Striking LCBO workers were out in force on Sunday, July 7 in Niagara-on-the-Lake.

A small but vocal group of employees from NOTL and Niagara Falls took to the picket line in front of the Queen Street location, waving signs and connecting with passersby after officially walking off the job two days earlier, on Friday.

Employees began the job action after talks between the Ontario Public Service Employees Union and the government broke down primarily over the issue of expansion of alcohol sales to private retailers such as grocery and corner stores.

OPSEU believes the increased competition for the LCBO will mean substantial revenue losses for the government-operated stores, resulting in even more precarious working conditions for casual LCBO workers who, according to the union, make up to 70 per cent of the outlet’s workforce.
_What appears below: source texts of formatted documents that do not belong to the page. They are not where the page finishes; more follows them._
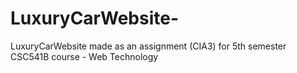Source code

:# LuxuryCarWebsite-
LuxuryCarWebsite made as an assignment (CIA3) for 5th semester CSC541B course - Web Technology
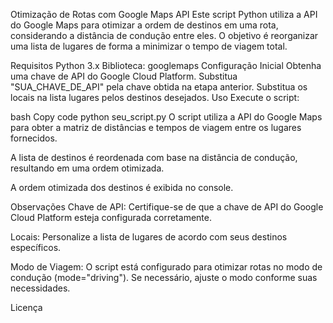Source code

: Otimização de Rotas com Google Maps API
Este script Python utiliza a API do Google Maps para otimizar a ordem de destinos em uma rota, considerando a distância de condução entre eles. O objetivo é reorganizar uma lista de lugares de forma a minimizar o tempo de viagem total.

Requisitos
Python 3.x
Biblioteca: googlemaps
Configuração Inicial
Obtenha uma chave de API do Google Cloud Platform.
Substitua "SUA_CHAVE_DE_API" pela chave obtida na etapa anterior.
Substitua os locais na lista lugares pelos destinos desejados.
Uso
Execute o script:

bash
Copy code
python seu_script.py
O script utiliza a API do Google Maps para obter a matriz de distâncias e tempos de viagem entre os lugares fornecidos.

A lista de destinos é reordenada com base na distância de condução, resultando em uma ordem otimizada.

A ordem otimizada dos destinos é exibida no console.

Observações
Chave de API: Certifique-se de que a chave de API do Google Cloud Platform esteja configurada corretamente.

Locais: Personalize a lista de lugares de acordo com seus destinos específicos.

Modo de Viagem: O script está configurado para otimizar rotas no modo de condução (mode="driving"). Se necessário, ajuste o modo conforme suas necessidades.

Licença
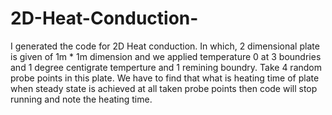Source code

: # 2D-Heat-Conduction-
I generated the code for 2D Heat conduction. In which, 2 dimensional plate is given of 1m * 1m dimension and we applied temperature 0 at 3 boundries and 1 degree centigrate temperture and 1 remining boundry. Take 4 random probe points in this plate. We have to find that what is heating time of plate when steady state is achieved at all taken probe points then code will stop running and note the heating time.
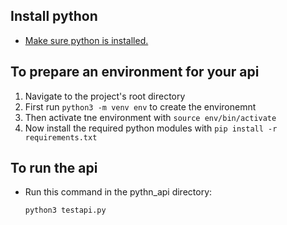 ## Install python

* [Make sure python is installed.](https://www.python.org/downloads/)

## To prepare an environment for your api

1. Navigate to the project's root directory
2. First run `python3 -m venv env` to create the environemnt
3. Then activate tne environment with `source env/bin/activate`
4. Now install the required python modules with `pip install -r requirements.txt`

## To run the api
* Run this command in the pythn_api directory:

  `python3 testapi.py`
“I do not have any guaranteed hours, I have no benefits, no sick days, no vacation days,” said casual worker and picketer Carly Bezanson, who works at the Queen Street outlet.

“I have to be available pretty much all weekends but I won’t necessarily be scheduled all weekends so I can’t find a second job that needs me there on those weekends,” she said in an interview.

“And it takes well over 10 years (of seniority) to get full-time,” she added.

Bezanson warns that the government’s decision to broaden privatized alcohol sales will not only affect LCBO workers, but all Ontarians.

“We are fighting for a better Ontario,” she said.

“Right now all of our (LCBO) money goes to public services like health care, education, housing, public infrastructure and social programs.”

“Doug Ford wants to make sure that the money goes into his billionaire friends’ pockets instead.”

The answer to the current disruption in LCBO services, she added, is for the government to come to its senses and start thinking about how an expanded LCBO and the money it contributes to public services, is good for everyone in the province.

“Instead of selling the LCBO, why don’t we grow the LCBO?” she said.